Yes! Note in the above CI configuration I’m using a custom Docker image for the CI runner. For this application I need both Python and Node to test and deploy the app. Rather than install Python and Node everytime the CI runs, a simple Dockerfile can be written and uploaded to Dockerhub. Here’s the Dockerfile used for the referenced image: piohhmy/weatherhunt-primary in the above config.

FROM python:2.7
RUN curl -sL https://deb.nodesource.com/setup_6.x | bash -
RUN apt-get install -y nodejs

This Dockerfile creates a simple Node + Python prebaked image that is ready to rock everytime the CI runs. This keeps the CI feedback cycles quick and the CI configuration simple.

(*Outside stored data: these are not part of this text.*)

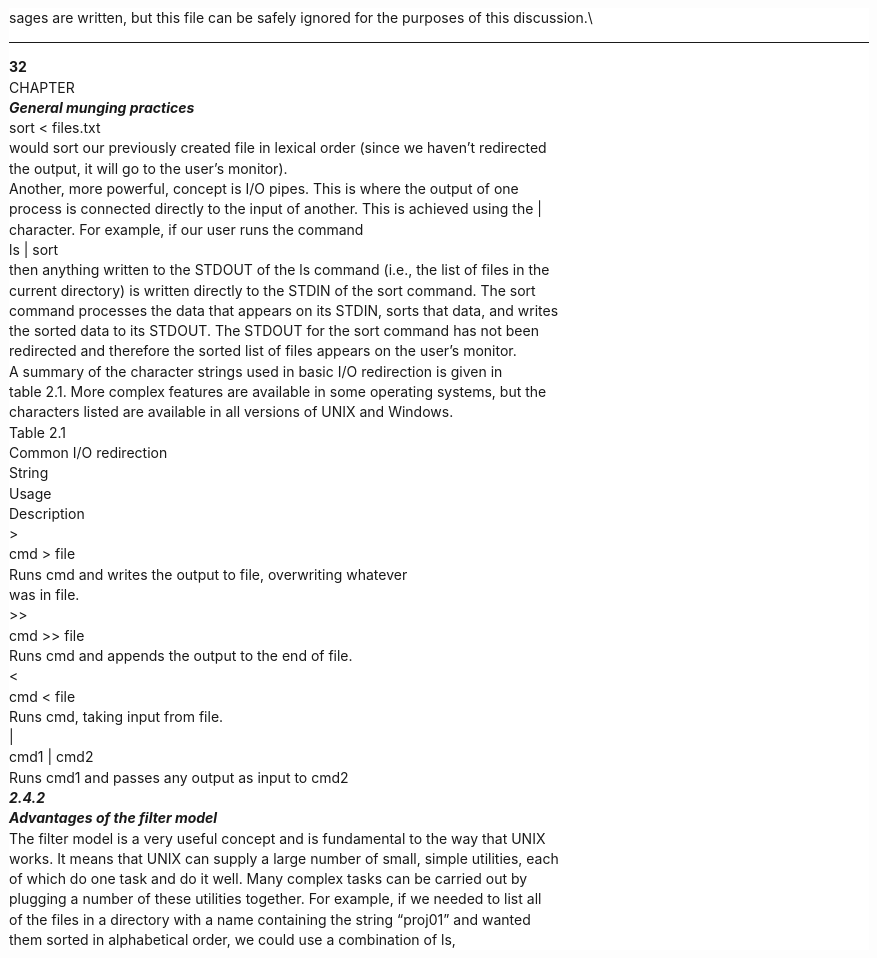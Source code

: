  sages are written, but this file can be safely ignored for the purposes
of this discussion.\

------------------------------------------------------------------------

**32**\
 CHAPTER\
 ***General munging practices***\
 sort \< files.txt\
 would sort our previously created file in lexical order (since we
haven’t redirected\
the output, it will go to the user’s monitor).\
 Another, more powerful, concept is I/O pipes. This is where the output
of one\
 process is connected directly to the input of another. This is achieved
using the |\
character. For example, if our user runs the command\
 ls | sort\
 then anything written to the STDOUT of the ls command (i.e., the list
of files in the\
current directory) is written directly to the STDIN of the sort command.
The sort\
command processes the data that appears on its STDIN, sorts that data,
and writes\
the sorted data to its STDOUT. The STDOUT for the sort command has not
been\
redirected and therefore the sorted list of files appears on the user’s
monitor.\
 A summary of the character strings used in basic I/O redirection is
given in\
 table 2.1. More complex features are available in some operating
systems, but the\
characters listed are available in all versions of UNIX and Windows.\
 Table 2.1\
 Common I/O redirection\
 String\
 Usage\
 Description\
 \>\
 cmd \> file\
 Runs cmd and writes the output to file, overwriting whatever\
was in file.\
 \>\>\
 cmd \>\> file\
 Runs cmd and appends the output to the end of file.\
 \<\
 cmd \< file\
 Runs cmd, taking input from file.\
 |\
 cmd1 | cmd2\
 Runs cmd1 and passes any output as input to cmd2\
 ***2.4.2***\
 ***Advantages of the filter model***\
 The filter model is a very useful concept and is fundamental to the way
that UNIX\
works. It means that UNIX can supply a large number of small, simple
utilities, each\
of which do one task and do it well. Many complex tasks can be carried
out by\
plugging a number of these utilities together. For example, if we needed
to list all\
of the files in a directory with a name containing the string “proj01”
and wanted\
them sorted in alphabetical order, we could use a combination of ls,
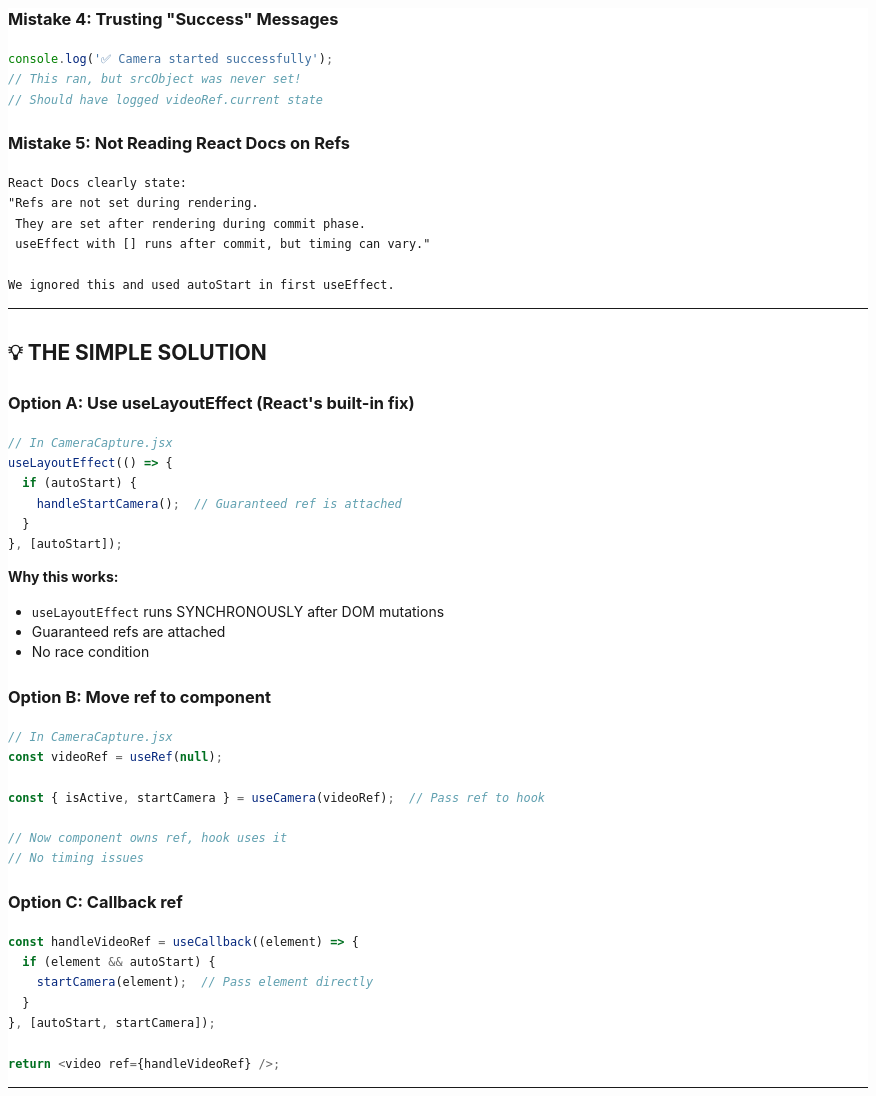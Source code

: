 ### Mistake 4: Trusting "Success" Messages
```javascript
console.log('✅ Camera started successfully');
// This ran, but srcObject was never set!
// Should have logged videoRef.current state
```

### Mistake 5: Not Reading React Docs on Refs
```
React Docs clearly state:
"Refs are not set during rendering. 
 They are set after rendering during commit phase.
 useEffect with [] runs after commit, but timing can vary."

We ignored this and used autoStart in first useEffect.
```

---

## 💡 THE SIMPLE SOLUTION

### Option A: Use useLayoutEffect (React's built-in fix)
```javascript
// In CameraCapture.jsx
useLayoutEffect(() => {
  if (autoStart) {
    handleStartCamera();  // Guaranteed ref is attached
  }
}, [autoStart]);
```

**Why this works:**
- `useLayoutEffect` runs SYNCHRONOUSLY after DOM mutations
- Guaranteed refs are attached
- No race condition

### Option B: Move ref to component
```javascript
// In CameraCapture.jsx
const videoRef = useRef(null);

const { isActive, startCamera } = useCamera(videoRef);  // Pass ref to hook

// Now component owns ref, hook uses it
// No timing issues
```

### Option C: Callback ref
```javascript
const handleVideoRef = useCallback((element) => {
  if (element && autoStart) {
    startCamera(element);  // Pass element directly
  }
}, [autoStart, startCamera]);

return <video ref={handleVideoRef} />;
```

---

Pipelines: Is it Flexible?

Yes! The pipelines support a multitude of different continuous delivery, branching, and tagging models. The core concept is there are “stages” which are composed of “jobs”. All the jobs in a stage will run in parallel. If all the jobs in a stage complete, then the next stage executes. This provides a simple yet flexible model for mapping out the pipeline.

The icing on the cake with the pipelines is that it has a great visualization of the CI progress once it’s running.

GitLab Pipeline

The Gotcha. It’s all or nothing

Admittedly, I was at first skeptical thinking GitLab was the Github knockoff for those wanting to tinker and be pained by a half baked open source project. I was wrong. GitLab is a fantastic central platform to manage source code. Code viewing, issue management, and pull requests (they call them merge requests.. which actually makes a bit more sense) are all there. They have markdown support everywhere, ability to host static pages (ala this blog), emoji reactions (crucial), and unlimited private repos.

It’s a bit of an ask to migrate everything to GitLab to take advantage of the CI. Though, the process is surprisingly smooth. GitLab supports Github as an OAuth provider with a simple import process for all your existing projects.

I’ve been using GitLab now for a few months and have only found a few places where there is slightly less polish than GitHub. They are minor gripes though, like sometimes the pages require a refresh to get updated. The fantastic built-in CI, the open source model, the generous hosted free tier for hobby projects, and the on-prem option for enterprise work makes it a joy to work with.

Check out the the GitLab CI Docs and compare it to your CI tool of choice. What impresses you? What’s lacking?